# SOURCE DATA
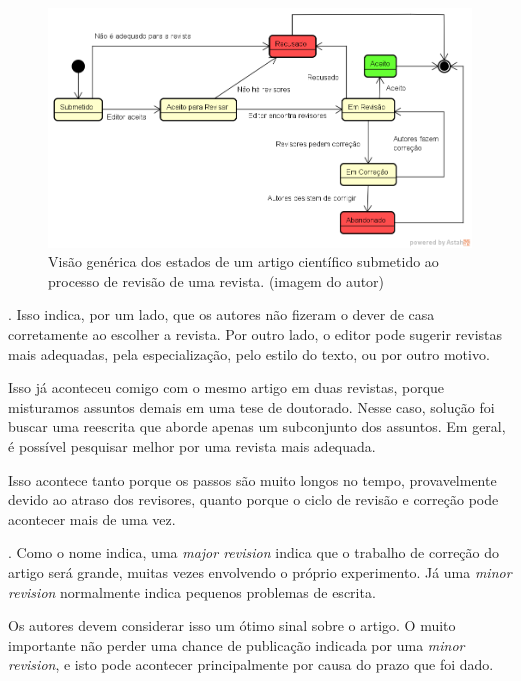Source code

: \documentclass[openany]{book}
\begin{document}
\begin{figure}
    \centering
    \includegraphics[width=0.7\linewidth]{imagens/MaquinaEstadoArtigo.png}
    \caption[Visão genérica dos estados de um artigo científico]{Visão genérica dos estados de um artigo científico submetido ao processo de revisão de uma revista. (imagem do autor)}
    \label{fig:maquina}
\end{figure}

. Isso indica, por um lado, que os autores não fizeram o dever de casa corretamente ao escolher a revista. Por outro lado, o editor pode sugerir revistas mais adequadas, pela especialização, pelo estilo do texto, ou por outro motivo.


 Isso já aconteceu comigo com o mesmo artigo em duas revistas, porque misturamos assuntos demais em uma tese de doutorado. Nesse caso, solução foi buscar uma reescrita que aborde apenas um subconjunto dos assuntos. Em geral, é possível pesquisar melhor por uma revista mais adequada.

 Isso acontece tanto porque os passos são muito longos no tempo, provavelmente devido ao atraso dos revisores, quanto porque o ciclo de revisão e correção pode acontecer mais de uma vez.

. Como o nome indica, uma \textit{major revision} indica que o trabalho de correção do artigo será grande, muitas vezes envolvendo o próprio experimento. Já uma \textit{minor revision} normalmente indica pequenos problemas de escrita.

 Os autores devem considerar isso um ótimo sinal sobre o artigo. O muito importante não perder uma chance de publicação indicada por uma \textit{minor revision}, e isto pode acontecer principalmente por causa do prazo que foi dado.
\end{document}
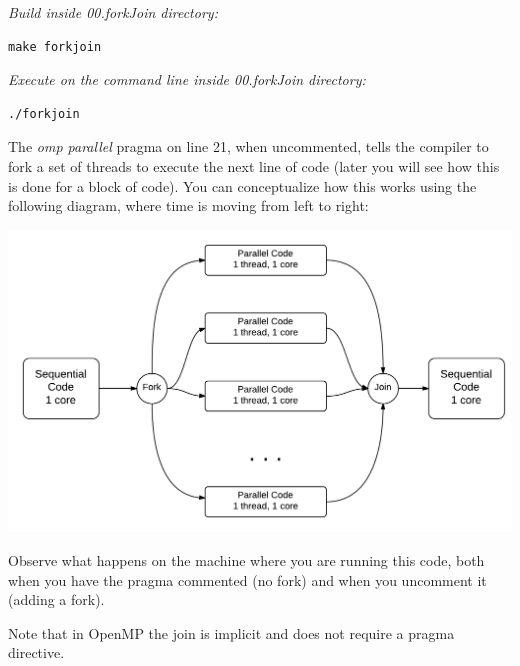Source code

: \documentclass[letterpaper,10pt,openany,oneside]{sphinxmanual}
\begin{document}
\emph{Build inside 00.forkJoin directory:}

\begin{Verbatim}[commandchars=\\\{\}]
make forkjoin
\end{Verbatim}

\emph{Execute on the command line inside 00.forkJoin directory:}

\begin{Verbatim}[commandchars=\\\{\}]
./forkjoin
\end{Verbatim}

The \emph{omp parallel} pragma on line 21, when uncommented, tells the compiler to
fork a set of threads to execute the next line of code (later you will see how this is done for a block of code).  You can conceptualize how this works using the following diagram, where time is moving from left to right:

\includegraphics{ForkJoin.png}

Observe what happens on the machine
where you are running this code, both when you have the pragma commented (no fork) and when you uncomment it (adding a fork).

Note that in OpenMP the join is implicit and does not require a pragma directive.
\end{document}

# TASK BRIEF
All preceding records should be duplicated verbatim, images excepted.

# OUTPUT FOR THIS TASK
Source code

: \documentclass[openany]{book}
\begin{document}
\begin{figure}
    \centering
    \includegraphics[width=0.7\linewidth]{imagens/MaquinaEstadoArtigo.png}
    \caption[Visão genérica dos estados de um artigo científico]{Visão genérica dos estados de um artigo científico submetido ao processo de revisão de uma revista. (imagem do autor)}
    \label{fig:maquina}
\end{figure}

. Isso indica, por um lado, que os autores não fizeram o dever de casa corretamente ao escolher a revista. Por outro lado, o editor pode sugerir revistas mais adequadas, pela especialização, pelo estilo do texto, ou por outro motivo.


 Isso já aconteceu comigo com o mesmo artigo em duas revistas, porque misturamos assuntos demais em uma tese de doutorado. Nesse caso, solução foi buscar uma reescrita que aborde apenas um subconjunto dos assuntos. Em geral, é possível pesquisar melhor por uma revista mais adequada.

 Isso acontece tanto porque os passos são muito longos no tempo, provavelmente devido ao atraso dos revisores, quanto porque o ciclo de revisão e correção pode acontecer mais de uma vez.

. Como o nome indica, uma \textit{major revision} indica que o trabalho de correção do artigo será grande, muitas vezes envolvendo o próprio experimento. Já uma \textit{minor revision} normalmente indica pequenos problemas de escrita.

 Os autores devem considerar isso um ótimo sinal sobre o artigo. O muito importante não perder uma chance de publicação indicada por uma \textit{minor revision}, e isto pode acontecer principalmente por causa do prazo que foi dado.
\end{document}
Source code

: \documentclass[letterpaper,10pt,openany,oneside]{sphinxmanual}
\begin{document}
\emph{Build inside 00.forkJoin directory:}

\begin{Verbatim}[commandchars=\\\{\}]
make forkjoin
\end{Verbatim}

\emph{Execute on the command line inside 00.forkJoin directory:}

\begin{Verbatim}[commandchars=\\\{\}]
./forkjoin
\end{Verbatim}

The \emph{omp parallel} pragma on line 21, when uncommented, tells the compiler to
fork a set of threads to execute the next line of code (later you will see how this is done for a block of code).  You can conceptualize how this works using the following diagram, where time is moving from left to right:

\includegraphics{ForkJoin.png}

Observe what happens on the machine
where you are running this code, both when you have the pragma commented (no fork) and when you uncomment it (adding a fork).

Note that in OpenMP the join is implicit and does not require a pragma directive.
\end{document}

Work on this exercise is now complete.